Each line from the first line of the entries through the line holding "51 9.36 2.28" is to be restated word for word; nothing else, and no picture, belongs in the answer.

### DATASET RECORDS
----

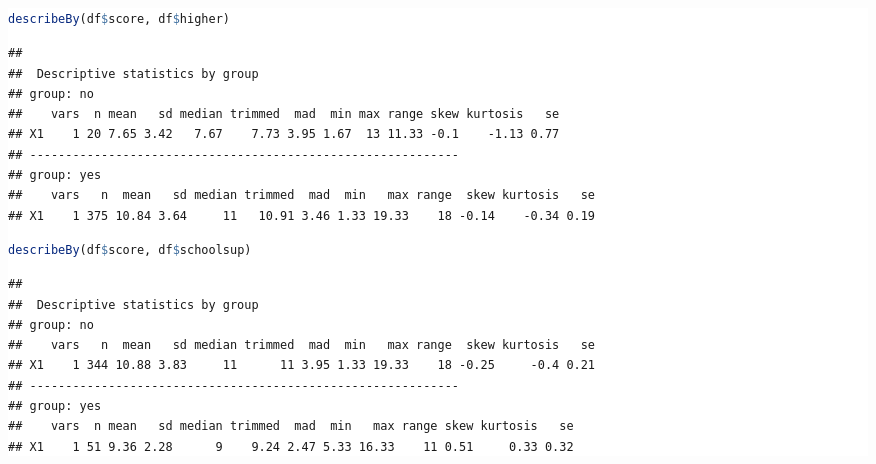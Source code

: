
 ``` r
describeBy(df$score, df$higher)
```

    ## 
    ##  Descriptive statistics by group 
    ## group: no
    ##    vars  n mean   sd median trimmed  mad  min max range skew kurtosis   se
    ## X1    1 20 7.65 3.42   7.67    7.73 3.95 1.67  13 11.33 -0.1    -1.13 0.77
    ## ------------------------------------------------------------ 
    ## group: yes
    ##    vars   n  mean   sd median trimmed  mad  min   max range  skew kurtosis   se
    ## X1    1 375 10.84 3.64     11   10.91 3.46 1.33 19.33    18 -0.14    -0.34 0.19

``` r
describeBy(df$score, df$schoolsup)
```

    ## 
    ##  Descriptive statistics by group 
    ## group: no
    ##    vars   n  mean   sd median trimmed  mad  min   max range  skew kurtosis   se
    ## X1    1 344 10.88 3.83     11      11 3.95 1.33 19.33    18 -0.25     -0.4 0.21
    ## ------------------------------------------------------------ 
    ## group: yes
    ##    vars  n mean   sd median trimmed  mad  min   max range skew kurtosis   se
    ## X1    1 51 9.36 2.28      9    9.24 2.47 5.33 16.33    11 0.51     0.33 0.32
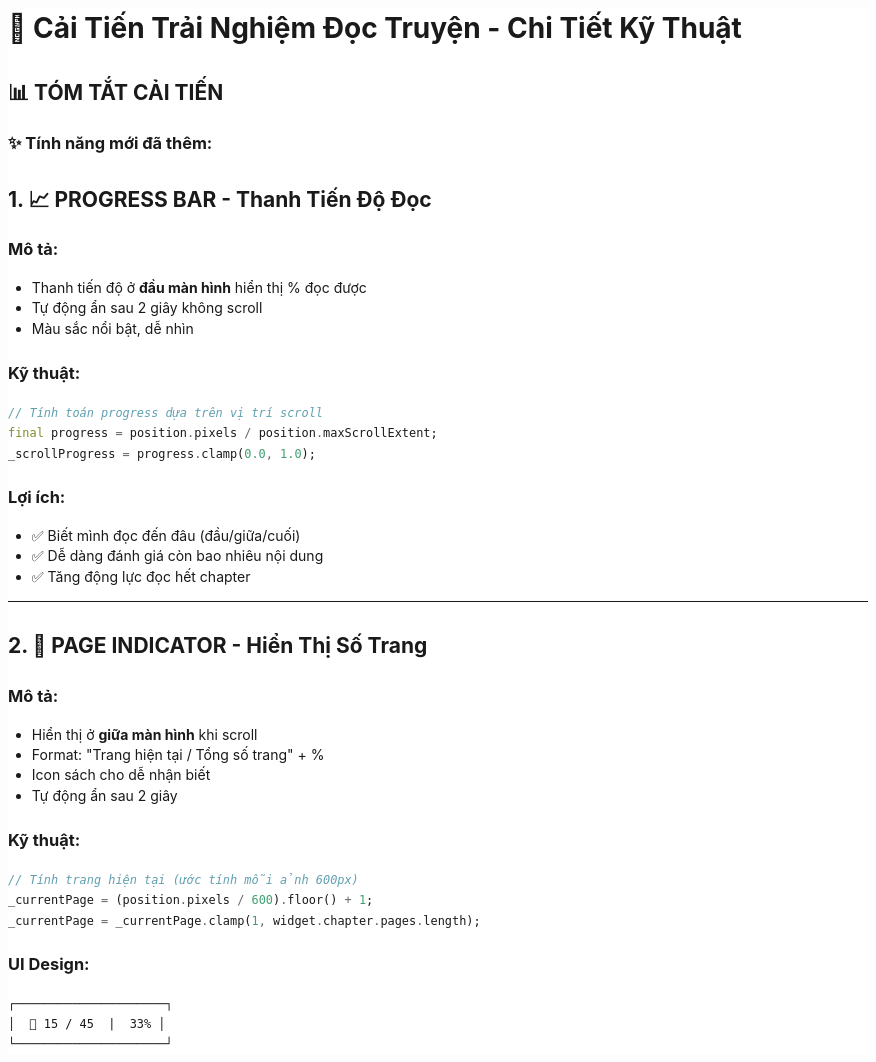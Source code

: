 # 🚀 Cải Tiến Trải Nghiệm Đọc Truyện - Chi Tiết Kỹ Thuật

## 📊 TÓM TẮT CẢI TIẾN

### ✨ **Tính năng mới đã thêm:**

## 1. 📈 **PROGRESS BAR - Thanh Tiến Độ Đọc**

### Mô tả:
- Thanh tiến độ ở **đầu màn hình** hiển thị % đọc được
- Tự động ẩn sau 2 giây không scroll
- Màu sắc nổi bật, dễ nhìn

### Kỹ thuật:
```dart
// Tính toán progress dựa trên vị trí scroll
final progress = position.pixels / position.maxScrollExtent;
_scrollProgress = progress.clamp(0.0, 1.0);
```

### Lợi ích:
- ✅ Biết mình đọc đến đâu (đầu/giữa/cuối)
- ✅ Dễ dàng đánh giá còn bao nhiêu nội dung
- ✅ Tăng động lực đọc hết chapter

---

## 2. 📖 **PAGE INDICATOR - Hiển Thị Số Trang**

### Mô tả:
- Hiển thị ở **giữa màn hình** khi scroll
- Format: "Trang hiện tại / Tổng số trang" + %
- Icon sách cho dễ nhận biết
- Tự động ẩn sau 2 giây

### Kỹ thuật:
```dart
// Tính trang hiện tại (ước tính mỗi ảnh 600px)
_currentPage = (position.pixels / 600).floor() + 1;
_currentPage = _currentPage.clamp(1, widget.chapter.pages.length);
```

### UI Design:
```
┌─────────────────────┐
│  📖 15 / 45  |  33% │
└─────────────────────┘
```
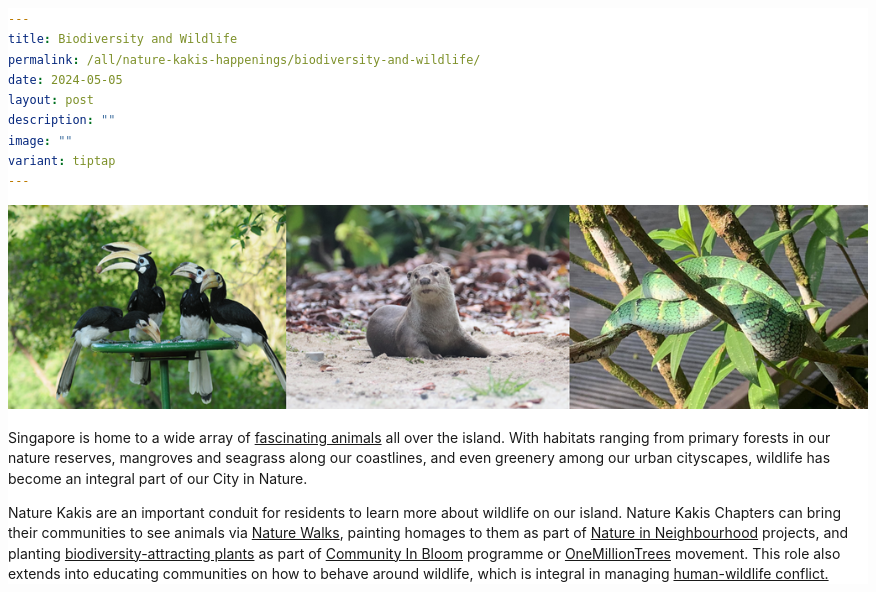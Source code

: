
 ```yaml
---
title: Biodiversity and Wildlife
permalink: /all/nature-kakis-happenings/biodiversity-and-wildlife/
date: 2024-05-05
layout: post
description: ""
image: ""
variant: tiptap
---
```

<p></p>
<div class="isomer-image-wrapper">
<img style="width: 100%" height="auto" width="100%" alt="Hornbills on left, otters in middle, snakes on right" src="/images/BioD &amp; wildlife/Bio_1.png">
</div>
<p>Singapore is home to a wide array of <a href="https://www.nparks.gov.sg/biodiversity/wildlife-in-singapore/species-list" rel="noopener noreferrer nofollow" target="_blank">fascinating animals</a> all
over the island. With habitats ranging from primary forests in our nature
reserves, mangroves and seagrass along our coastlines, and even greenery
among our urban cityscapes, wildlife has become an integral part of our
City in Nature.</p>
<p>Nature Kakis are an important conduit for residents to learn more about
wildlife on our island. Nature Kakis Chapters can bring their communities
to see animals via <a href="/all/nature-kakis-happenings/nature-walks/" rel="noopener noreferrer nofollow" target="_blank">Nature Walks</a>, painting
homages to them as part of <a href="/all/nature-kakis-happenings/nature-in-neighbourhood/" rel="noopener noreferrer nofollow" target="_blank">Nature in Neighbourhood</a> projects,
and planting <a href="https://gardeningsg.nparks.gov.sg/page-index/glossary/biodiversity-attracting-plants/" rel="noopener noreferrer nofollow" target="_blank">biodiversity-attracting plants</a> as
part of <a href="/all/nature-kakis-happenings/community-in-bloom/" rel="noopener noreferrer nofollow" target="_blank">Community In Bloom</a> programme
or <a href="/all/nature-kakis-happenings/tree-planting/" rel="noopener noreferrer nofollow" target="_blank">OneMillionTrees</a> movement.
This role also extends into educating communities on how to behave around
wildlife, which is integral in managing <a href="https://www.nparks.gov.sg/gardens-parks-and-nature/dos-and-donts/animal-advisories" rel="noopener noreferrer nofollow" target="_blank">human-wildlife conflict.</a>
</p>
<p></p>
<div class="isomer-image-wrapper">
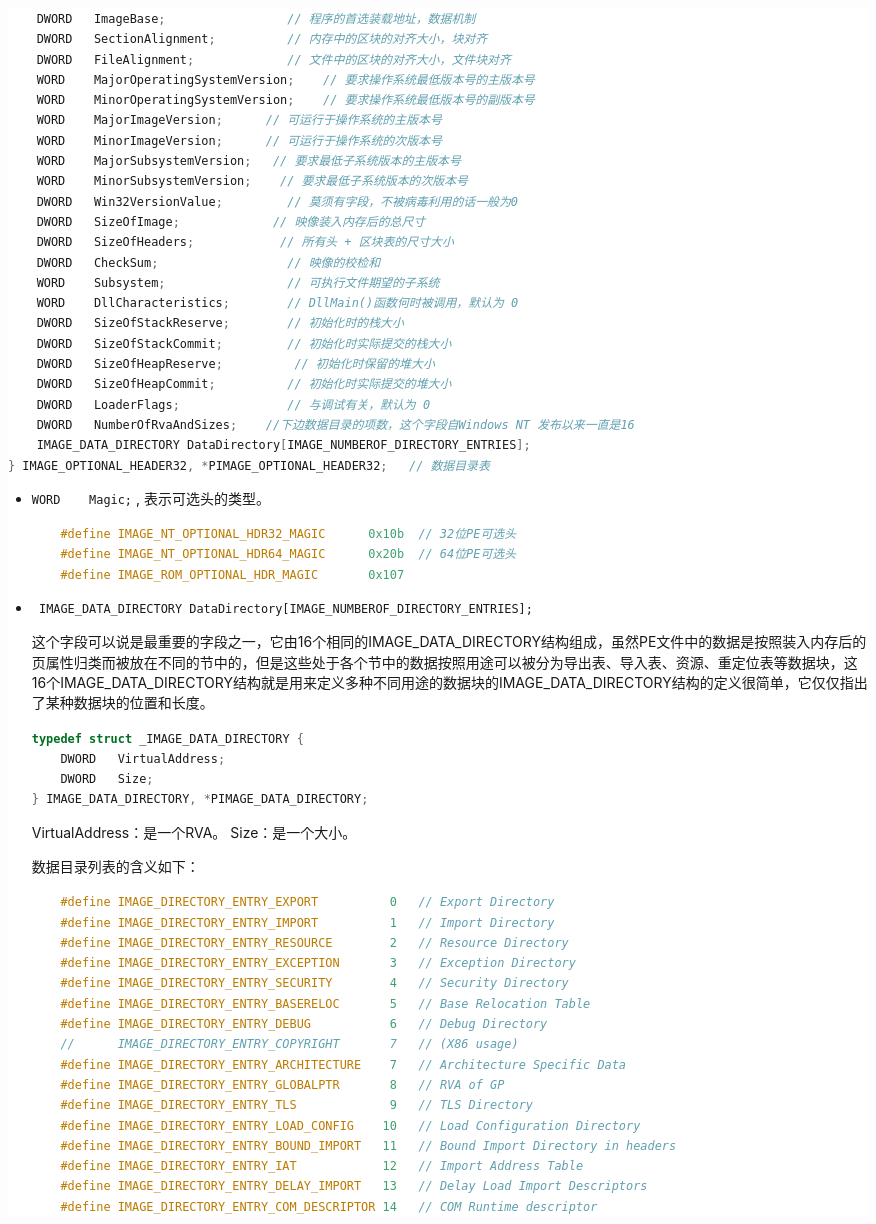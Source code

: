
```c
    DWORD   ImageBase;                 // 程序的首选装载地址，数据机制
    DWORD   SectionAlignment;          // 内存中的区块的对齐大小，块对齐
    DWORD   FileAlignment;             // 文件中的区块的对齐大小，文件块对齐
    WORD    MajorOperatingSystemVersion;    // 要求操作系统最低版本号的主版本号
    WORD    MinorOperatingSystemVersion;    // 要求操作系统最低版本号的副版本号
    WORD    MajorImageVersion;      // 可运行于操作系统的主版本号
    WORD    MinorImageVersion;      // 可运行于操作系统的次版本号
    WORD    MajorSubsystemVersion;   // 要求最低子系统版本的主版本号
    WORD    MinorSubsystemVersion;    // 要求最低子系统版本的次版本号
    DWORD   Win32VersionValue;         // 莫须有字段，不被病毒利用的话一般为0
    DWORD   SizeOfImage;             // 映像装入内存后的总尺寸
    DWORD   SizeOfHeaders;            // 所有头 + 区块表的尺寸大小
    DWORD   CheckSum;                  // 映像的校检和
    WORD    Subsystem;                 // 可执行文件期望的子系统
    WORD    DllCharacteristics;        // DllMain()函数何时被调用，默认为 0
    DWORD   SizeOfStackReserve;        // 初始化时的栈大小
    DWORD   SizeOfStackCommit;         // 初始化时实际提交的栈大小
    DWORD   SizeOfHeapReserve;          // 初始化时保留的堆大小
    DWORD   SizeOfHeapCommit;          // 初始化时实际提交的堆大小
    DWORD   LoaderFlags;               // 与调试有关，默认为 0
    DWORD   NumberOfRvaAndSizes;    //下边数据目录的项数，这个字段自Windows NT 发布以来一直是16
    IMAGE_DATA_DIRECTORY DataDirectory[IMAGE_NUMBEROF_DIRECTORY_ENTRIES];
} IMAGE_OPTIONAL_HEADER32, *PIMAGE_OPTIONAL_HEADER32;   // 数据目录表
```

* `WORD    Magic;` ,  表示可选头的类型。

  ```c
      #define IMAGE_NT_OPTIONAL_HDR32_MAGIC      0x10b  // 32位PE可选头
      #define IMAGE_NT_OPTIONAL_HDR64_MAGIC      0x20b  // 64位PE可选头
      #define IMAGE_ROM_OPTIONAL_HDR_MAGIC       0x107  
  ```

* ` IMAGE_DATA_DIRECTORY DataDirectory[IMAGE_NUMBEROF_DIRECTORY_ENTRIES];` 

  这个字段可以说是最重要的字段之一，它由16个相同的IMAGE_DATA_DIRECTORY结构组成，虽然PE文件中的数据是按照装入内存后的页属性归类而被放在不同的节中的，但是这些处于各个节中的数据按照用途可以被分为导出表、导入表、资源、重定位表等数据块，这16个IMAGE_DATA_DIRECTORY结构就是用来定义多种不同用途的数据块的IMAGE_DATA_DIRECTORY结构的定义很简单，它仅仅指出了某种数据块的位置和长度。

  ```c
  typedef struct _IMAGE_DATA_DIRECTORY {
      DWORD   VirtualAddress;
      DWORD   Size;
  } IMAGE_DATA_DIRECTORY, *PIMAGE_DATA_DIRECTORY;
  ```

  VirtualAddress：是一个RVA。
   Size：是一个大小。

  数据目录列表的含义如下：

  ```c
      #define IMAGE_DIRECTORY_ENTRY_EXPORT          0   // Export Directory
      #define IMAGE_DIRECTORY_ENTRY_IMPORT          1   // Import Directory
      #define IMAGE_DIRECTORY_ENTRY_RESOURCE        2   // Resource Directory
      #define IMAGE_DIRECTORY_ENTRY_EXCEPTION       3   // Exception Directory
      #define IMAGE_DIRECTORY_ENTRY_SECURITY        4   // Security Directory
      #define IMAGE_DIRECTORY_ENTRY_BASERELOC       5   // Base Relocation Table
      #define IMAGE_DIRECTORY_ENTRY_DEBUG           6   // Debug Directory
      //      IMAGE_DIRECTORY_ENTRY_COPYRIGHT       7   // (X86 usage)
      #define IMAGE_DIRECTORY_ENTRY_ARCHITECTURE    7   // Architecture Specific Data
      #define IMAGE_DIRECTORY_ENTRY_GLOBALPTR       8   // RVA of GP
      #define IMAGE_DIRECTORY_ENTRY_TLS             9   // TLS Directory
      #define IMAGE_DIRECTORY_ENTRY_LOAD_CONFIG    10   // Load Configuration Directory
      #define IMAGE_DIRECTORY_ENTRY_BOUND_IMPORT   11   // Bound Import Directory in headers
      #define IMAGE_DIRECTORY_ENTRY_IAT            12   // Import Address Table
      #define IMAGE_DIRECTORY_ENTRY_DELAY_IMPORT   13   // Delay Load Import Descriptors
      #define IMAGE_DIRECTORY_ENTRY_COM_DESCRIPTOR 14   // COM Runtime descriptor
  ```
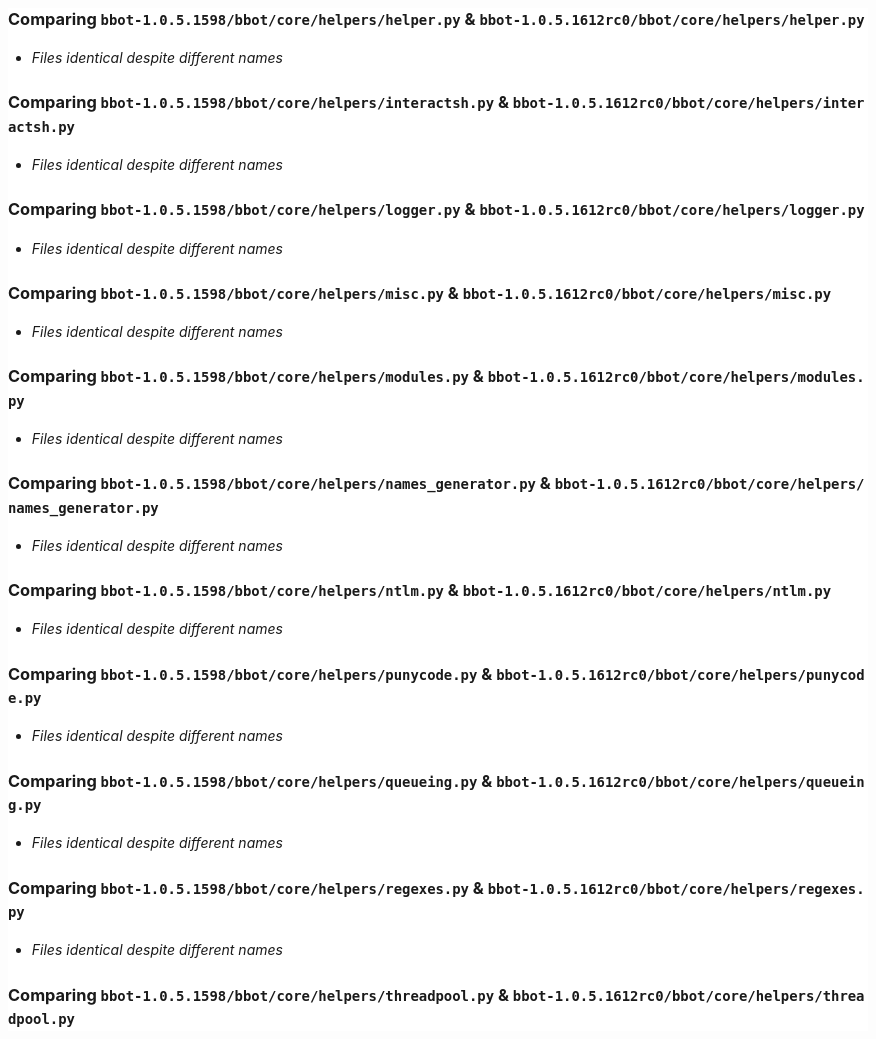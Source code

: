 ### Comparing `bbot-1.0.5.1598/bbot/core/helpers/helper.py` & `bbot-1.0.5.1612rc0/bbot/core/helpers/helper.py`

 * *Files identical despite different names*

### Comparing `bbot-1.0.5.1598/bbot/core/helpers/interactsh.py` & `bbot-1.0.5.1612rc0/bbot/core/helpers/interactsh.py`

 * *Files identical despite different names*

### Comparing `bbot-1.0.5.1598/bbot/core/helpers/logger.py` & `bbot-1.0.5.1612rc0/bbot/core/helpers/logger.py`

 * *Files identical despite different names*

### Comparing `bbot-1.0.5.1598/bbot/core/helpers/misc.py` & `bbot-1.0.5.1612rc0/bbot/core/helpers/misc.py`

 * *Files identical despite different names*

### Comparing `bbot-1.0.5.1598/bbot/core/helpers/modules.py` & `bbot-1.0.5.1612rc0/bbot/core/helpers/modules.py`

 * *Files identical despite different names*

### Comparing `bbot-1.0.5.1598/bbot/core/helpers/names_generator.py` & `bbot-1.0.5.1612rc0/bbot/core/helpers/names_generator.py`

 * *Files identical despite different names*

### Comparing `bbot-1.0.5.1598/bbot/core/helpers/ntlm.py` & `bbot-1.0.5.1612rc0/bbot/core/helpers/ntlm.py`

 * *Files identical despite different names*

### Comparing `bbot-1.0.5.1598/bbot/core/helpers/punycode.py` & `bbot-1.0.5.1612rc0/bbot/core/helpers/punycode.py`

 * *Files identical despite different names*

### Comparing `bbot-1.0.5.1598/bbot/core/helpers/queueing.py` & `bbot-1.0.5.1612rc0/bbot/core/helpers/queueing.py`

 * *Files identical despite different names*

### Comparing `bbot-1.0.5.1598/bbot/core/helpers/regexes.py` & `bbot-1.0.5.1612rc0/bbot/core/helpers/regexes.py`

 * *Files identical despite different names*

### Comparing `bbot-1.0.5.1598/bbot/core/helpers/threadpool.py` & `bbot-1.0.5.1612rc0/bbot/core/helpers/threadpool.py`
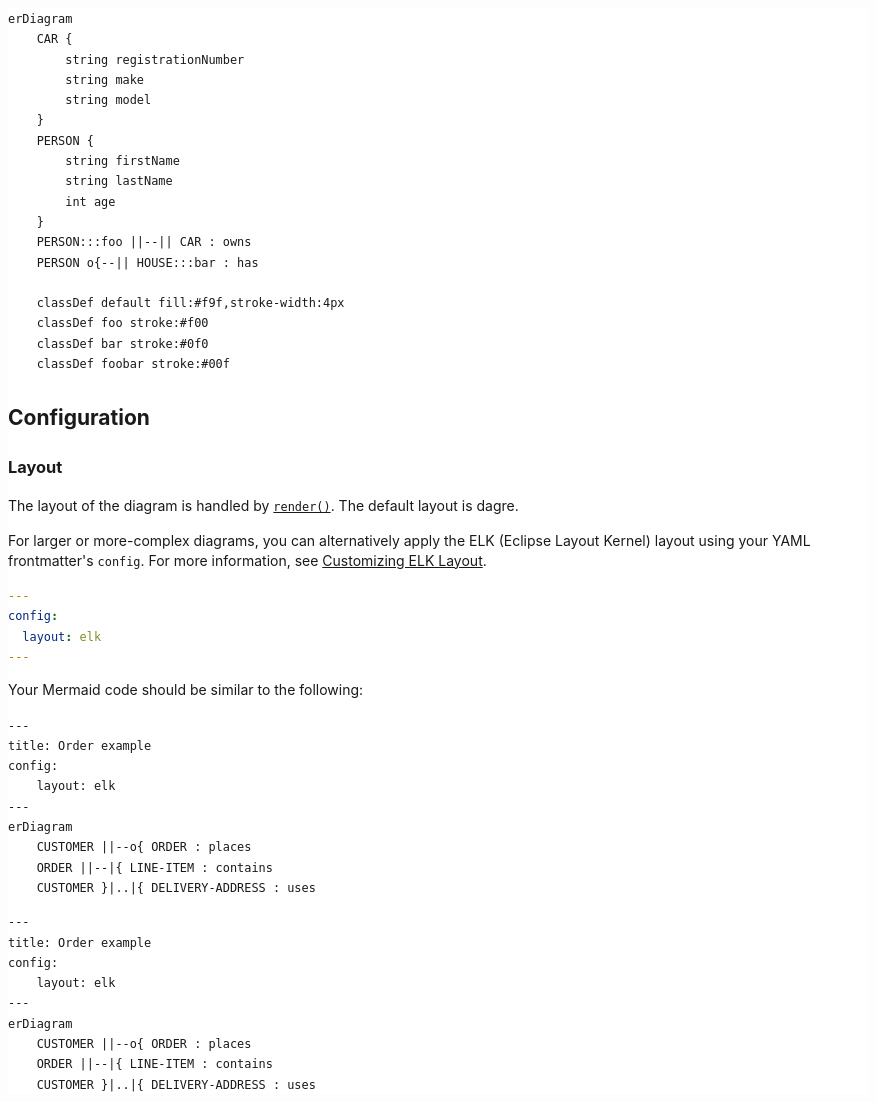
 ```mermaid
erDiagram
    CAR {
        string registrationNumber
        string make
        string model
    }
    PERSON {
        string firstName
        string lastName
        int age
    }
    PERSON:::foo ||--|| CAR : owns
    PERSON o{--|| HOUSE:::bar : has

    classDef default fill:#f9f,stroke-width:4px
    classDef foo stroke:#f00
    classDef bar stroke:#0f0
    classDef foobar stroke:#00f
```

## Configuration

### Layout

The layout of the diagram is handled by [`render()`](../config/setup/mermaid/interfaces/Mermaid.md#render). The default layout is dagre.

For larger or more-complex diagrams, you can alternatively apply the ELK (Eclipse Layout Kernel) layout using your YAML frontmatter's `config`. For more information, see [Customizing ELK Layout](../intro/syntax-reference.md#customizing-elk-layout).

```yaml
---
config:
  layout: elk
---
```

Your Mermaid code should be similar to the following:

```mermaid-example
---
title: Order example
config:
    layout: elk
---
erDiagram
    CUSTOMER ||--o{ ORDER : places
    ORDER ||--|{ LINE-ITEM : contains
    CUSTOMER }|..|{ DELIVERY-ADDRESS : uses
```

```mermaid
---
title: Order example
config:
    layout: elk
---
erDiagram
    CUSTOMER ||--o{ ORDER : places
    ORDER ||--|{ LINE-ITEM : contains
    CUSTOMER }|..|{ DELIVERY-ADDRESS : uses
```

----

### TASK ANSWER
Source code

:
 ``` r
describeBy(df$score, df$higher)
```

    ## 
    ##  Descriptive statistics by group 
    ## group: no
    ##    vars  n mean   sd median trimmed  mad  min max range skew kurtosis   se
    ## X1    1 20 7.65 3.42   7.67    7.73 3.95 1.67  13 11.33 -0.1    -1.13 0.77
    ## ------------------------------------------------------------ 
    ## group: yes
    ##    vars   n  mean   sd median trimmed  mad  min   max range  skew kurtosis   se
    ## X1    1 375 10.84 3.64     11   10.91 3.46 1.33 19.33    18 -0.14    -0.34 0.19

``` r
describeBy(df$score, df$schoolsup)
```

    ## 
    ##  Descriptive statistics by group 
    ## group: no
    ##    vars   n  mean   sd median trimmed  mad  min   max range  skew kurtosis   se
    ## X1    1 344 10.88 3.83     11      11 3.95 1.33 19.33    18 -0.25     -0.4 0.21
    ## ------------------------------------------------------------ 
    ## group: yes
    ##    vars  n mean   sd median trimmed  mad  min   max range skew kurtosis   se
    ## X1    1 51 9.36 2.28      9    9.24 2.47 5.33 16.33    11 0.51     0.33 0.32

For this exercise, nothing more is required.